Cuarenta jardineros cuidan los jardines de la Mamounia cada día para dar una imagen terrenal y verosímil del Edén. Recortan los topiarios, perfuman el agua con bergamota y cidro, ofrecen guirnaldas de dátiles a los turistas que beben gin-tonics en las terrazas, ante el Atlas nevado, bajo un cielo inolvidable. Es un embrujo propicio a la inspiración poética o a la conspiración política, una rêverie tardía y colonial que ralentiza el entendimiento como un cigarro de kif y abstrae –por ejemplo- el sueldo de cuarenta jardineros más bien infrapagados.

En las mejores noches de Marrakech se estanca el bíblico olor de las higueras y cualquier socialista de base siente de pronto las “tres culturas” en ardiente epifanía. A esa hora, la mezquita de la Koutoubia recuerda más que nunca a la Giralda, el izquierdista impresionable escucha renacer su alma de nardo y ya asiente a todo cuanto dice ese marroquí que argumenta sobre Ceuta y tan dulcemente habla el francés.

Islam y socialismo coinciden en su apreciación del dolo y la mentira como acepciones victoriosas de la astucia, pero los socialistas españoles deberían saber que el moro sólo acaricia la cabeza que más tarde cortará. Queda por escribir la novela sobre los aristócratas de familia y los aristócratas del PSOE que acuden a Marruecos a caer bien al enemigo, a enredar con el hachís, a buscar violencias homoeróticas o a comprar cuero labrado por manos ágiles de niño.

De momento, se constata que la maurofilia es algo propio de un biotipo socialista con perfil bajo y ambiciones altas que medra por gracia administrativa en ministerios y oscuras fundaciones no siempre andaluzas, organiza conciertos de piano, veladas poéticas, y procura hacer amistades para ser rico cuando deje de ser funcionario.

Las mayores simpatías continúan pese a todo más al sur: Sahara, Tinduf, Río de Oro. Todavía llegan cada verano unas docenas o centenares de niños refugiados que juegan con los grifos o el interruptor de la luz, y en las capitales de provincia se manifiestan unos pocos izquierdistas clásicos con menos esperanza que los guineanos en su negociado. Esta inmensa compasión parece por una vez razonable, pero se agota el tiempo de hacer política y la peor crueldad será que el conflicto muera por su propia lentitud. Tampoco se han de colmar las ansias de paz con el desistimiento estéril de la causa saharaui, y sin duda había más espacio para el disimulo. 

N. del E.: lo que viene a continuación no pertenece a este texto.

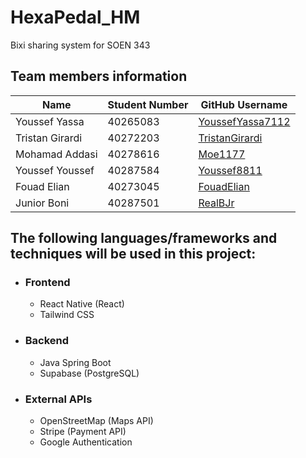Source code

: # HexaPedal_HM
Bixi sharing system for SOEN 343

## Team members information

| Name            | Student Number | GitHub Username                                         |
| --------------- | -------------- | ------------------------------------------------------- |
| Youssef Yassa   | 40265083       | [YoussefYassa7112](https://github.com/YoussefYassa7112) |
| Tristan Girardi | 40272203       | [TristanGirardi](https://github.com/TristanGirardi)     |
| Mohamad Addasi  | 40278616       | [Moe1177](https://github.com/Moe1177)                   |
| Youssef Youssef | 40287584       | [Youssef8811](https://github.com/Youssef8811)         |
| Fouad Elian     | 40273045       | [FouadElian](https://github.com/FouadElian)             |
| Junior Boni     | 40287501       | [RealBJr](https://github.com/RealBJr)                   |

## The following languages/frameworks and techniques will be used in this project:

- ### Frontend

  - React Native (React)
  - Tailwind CSS

- ### Backend
  - Java Spring Boot
  - Supabase (PostgreSQL)

- ### External APIs
  - OpenStreetMap (Maps API)
  - Stripe (Payment API)
  - Google Authentication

No hemos tenido aún ningún ministro lo suficientemente perverso como para decir que la España democrática no se ve obligada a pagar las deudas de la España colonial. El abismo de continuidad que separa a Mohammed VI de cualquier gobernante español se hace más dañino en la medida en que de este lado del estrecho cambiamos cada cuatro años de política y compramos la tranquilidad de la conciencia con el envío a Tinduf de latas de atún excedentarias. Todavía es esa la comida nacional de los saharauis, junto a la tortilla de patatas si hay visita.

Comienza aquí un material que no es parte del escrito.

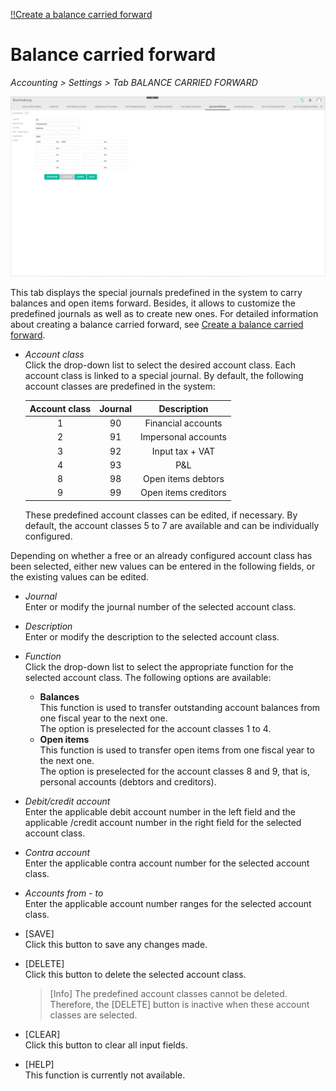 [!!Create a balance carried forward](../Operation/11_CreateBalanceCarriedForward.md)

# Balance carried forward

*Accounting > Settings > Tab BALANCE CARRIED FORWARD*

![Balance carried forward](../../Assets/Screenshots/RetailSuiteAccounting/Settings/BalanceCarriedForward/BalanceCarriedForward.png "[Balance carried forward]")

This tab displays the special journals predefined in the system to carry balances and open items forward. Besides, it allows to customize the predefined journals as well as to create new ones. For detailed information about creating a balance carried forward, see [Create a balance carried forward](../Operation/11_CreateBalanceCarriedForward.md).

- *Account class*  
    Click the drop-down list to select the desired account class. Each account class is linked to a special journal. By default, the following account classes are predefined in the system:

    | Account class  | Journal      | Description          |
    |:--------------:|:------------:|:--------------------:|
    | 1              | 90           | Financial accounts   |
    | 2              | 91           | Impersonal accounts  |
    | 3              | 92           | Input tax + VAT      |
    | 4              | 93           | P&L                  |
    | 8              | 98           | Open items debtors   |
    | 9              | 99           | Open items creditors |

    These predefined account classes can be edited, if necessary. By default, the account classes 5 to 7 are available and can be individually configured.

Depending on whether a free or an already configured account class has been selected, either new values can be entered in the following fields, or the existing values can be edited.

- *Journal*  
    Enter or modify the journal number of the selected account class.

- *Description*  
    Enter or modify the description to the selected account class.

- *Function*  
    Click the drop-down list to select the appropriate function for the selected account class. The following options are available:
    - **Balances**  
        This function is used to transfer outstanding account balances from one fiscal year to the next one.   
        The option is preselected for the account classes 1 to 4.
    - **Open items**  
        This function is used to transfer open items from one fiscal year to the next one.   
        The option is preselected for the account classes 8 and 9, that is, personal accounts (debtors and creditors).

- *Debit/credit account*  
    Enter the applicable debit account number in the left field and the applicable /credit account number in the right field for the selected account class.

- *Contra account*  
    Enter the applicable contra account number for the selected account class.

- *Accounts from - to*  
    Enter the applicable account number ranges for the selected account class.

- [SAVE]  
    Click this button to save any changes made.

- [DELETE]  
    Click this button to delete the selected account class.

    > [Info] The predefined account classes cannot be deleted. Therefore, the [DELETE] button is inactive when these account classes are selected.

[comment]: <> (Stimmt das so oder Bug?)

- [CLEAR]  
    Click this button to clear all input fields.  

[comment]: <> (Button scheint nicht zu funktionieren. Bug?)

- [HELP]  
    This function is currently not available.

Marruecos mantiene tiranteces fronterizas con todos sus vecinos pero ya hace quince años que ni una bala cruza el aire en el Magreb. En este sentido, nada sorprende más que la estrategia de intifada que los saharauis han emprendido con valor suicida, escasos resultados prácticos y ciertos logros en materia de publicidad. La vuelta de la lucha parece un movimiento melancólico producido por la frustración: ni los saharauis tienen armas ni los jóvenes estarían dispuestos a usarlas.

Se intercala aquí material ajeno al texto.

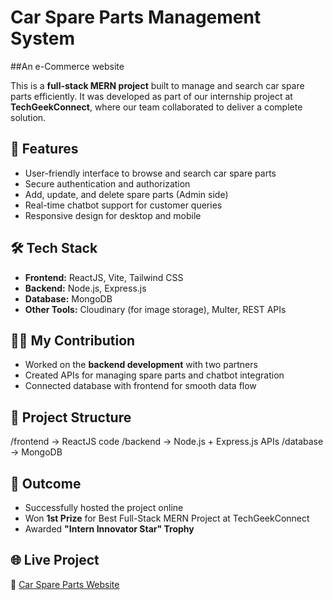 # Car Spare Parts Management System 
##An e-Commerce website

This is a **full-stack MERN project** built to manage and search car spare parts efficiently. It was developed as part of our internship project at **TechGeekConnect**, where our team collaborated to deliver a complete solution.  

## 🚀 Features  
- User-friendly interface to browse and search car spare parts  
- Secure authentication and authorization  
- Add, update, and delete spare parts (Admin side)  
- Real-time chatbot support for customer queries  
- Responsive design for desktop and mobile  

## 🛠️ Tech Stack  
- **Frontend:** ReactJS, Vite, Tailwind CSS  
- **Backend:** Node.js, Express.js  
- **Database:** MongoDB  
- **Other Tools:** Cloudinary (for image storage), Multer, REST APIs  

## 👩‍💻 My Contribution  
- Worked on the **backend development** with two partners  
- Created APIs for managing spare parts and chatbot integration  
- Connected database with frontend for smooth data flow  

## 📂 Project Structure  
/frontend -> ReactJS code
/backend -> Node.js + Express.js APIs
/database -> MongoDB


## 🎯 Outcome  
- Successfully hosted the project online  
- Won **1st Prize** for Best Full-Stack MERN Project at TechGeekConnect  
- Awarded **"Intern Innovator Star" Trophy**  

## 🌐 Live Project  
🔗 [Car Spare Parts Website](https://stellar-sunshine-97446d.netlify.app)  

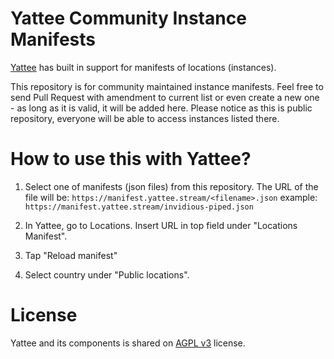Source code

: # Yattee Community Instance Manifests

[Yattee](https://github.com/yattee/yattee) has built in support for manifests of locations (instances).

This repository is for community maintained instance manifests. Feel free to send Pull Request with amendment to current list or even create a new one - as long as it is valid, it will be added here. Please notice as this is public repository, everyone will be able to access instances listed there.

# How to use this with Yattee?

1. Select one of manifests (json files) from this repository.
The URL of the file will be:
`https://manifest.yattee.stream/<filename>.json`
example:
`https://manifest.yattee.stream/invidious-piped.json`

2. In Yattee, go to Locations. Insert URL in top field under "Locations Manifest".
3. Tap "Reload manifest"
4. Select country under "Public locations".

# License

Yattee and its components is shared on [AGPL v3](https://www.gnu.org/licenses/agpl-3.0.en.html) license.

La del Sahara es una tristísima historia que terminará por consunción, sin heroísmo, con la conciencia española abandonada del honor. Algún socialista de ánimo lujoso lo ha de celebrar en el hotel de la Mamounia, mientras un siervo del sultán le habla en el francés más dulce, le acaricia la nuca y medita sobre el próximo uso del alfanje. Pronto los problemas serán las aguas territoriales, las prospecciones petrolíferas, Ceuta y Melilla, Argelia y su gas. Con Marruecos damos siempre el papel de ricos y cornudos.